DATASET ENTRIES
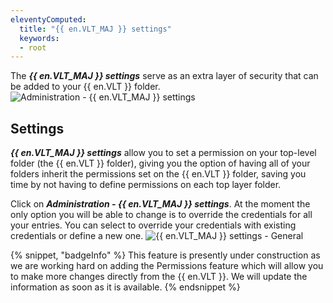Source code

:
 ```yaml
---
eleventyComputed:
  title: "{{ en.VLT_MAJ }} settings"
  keywords:
  - root
---
```

The ***{{ en.VLT_MAJ }} settings*** serve as an extra layer of security that can be added to your {{ en.VLT }} folder.
![Administration - {{ en.VLT_MAJ }} settings](https://cdnweb.devolutions.net/docs/docs_en_rdm_mac_clip10411.png)

## Settings

***{{ en.VLT_MAJ }} settings*** allow you to set a permission on your top-level folder (the {{ en.VLT }} folder), giving you the option of having all of your folders inherit the permissions set on the {{ en.VLT }} folder, saving you time by not having to define permissions on each top layer folder.

Click on ***Administration - {{ en.VLT_MAJ }} settings***. At the moment the only option you will be able to change is to override the credentials for all your entries. You can select to override your credentials with existing credentials or define a new one.
![{{ en.VLT_MAJ }} settings - General](https://cdnweb.devolutions.net/docs/docs_en_rdm_mac_clip10413.png)

{% snippet, "badgeInfo" %}
This feature is presently under construction as we are working hard on adding the Permissions feature which will allow you to make more changes directly from the {{ en.VLT }}. We will update the information as soon as it is available.
{% endsnippet %}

TASK GOAL
Although the records contain pictures, your copy should hold only the text, reproduced exactly.

COMPLETED EXERCISE
Source code

:
 ```yaml
---
eleventyComputed:
  title: "{{ en.VLT_MAJ }} settings"
  keywords:
  - root
---
```

The ***{{ en.VLT_MAJ }} settings*** serve as an extra layer of security that can be added to your {{ en.VLT }} folder.
![Administration - {{ en.VLT_MAJ }} settings](https://cdnweb.devolutions.net/docs/docs_en_rdm_mac_clip10411.png)

## Settings

***{{ en.VLT_MAJ }} settings*** allow you to set a permission on your top-level folder (the {{ en.VLT }} folder), giving you the option of having all of your folders inherit the permissions set on the {{ en.VLT }} folder, saving you time by not having to define permissions on each top layer folder.

Click on ***Administration - {{ en.VLT_MAJ }} settings***. At the moment the only option you will be able to change is to override the credentials for all your entries. You can select to override your credentials with existing credentials or define a new one.
![{{ en.VLT_MAJ }} settings - General](https://cdnweb.devolutions.net/docs/docs_en_rdm_mac_clip10413.png)

{% snippet, "badgeInfo" %}
This feature is presently under construction as we are working hard on adding the Permissions feature which will allow you to make more changes directly from the {{ en.VLT }}. We will update the information as soon as it is available.
{% endsnippet %}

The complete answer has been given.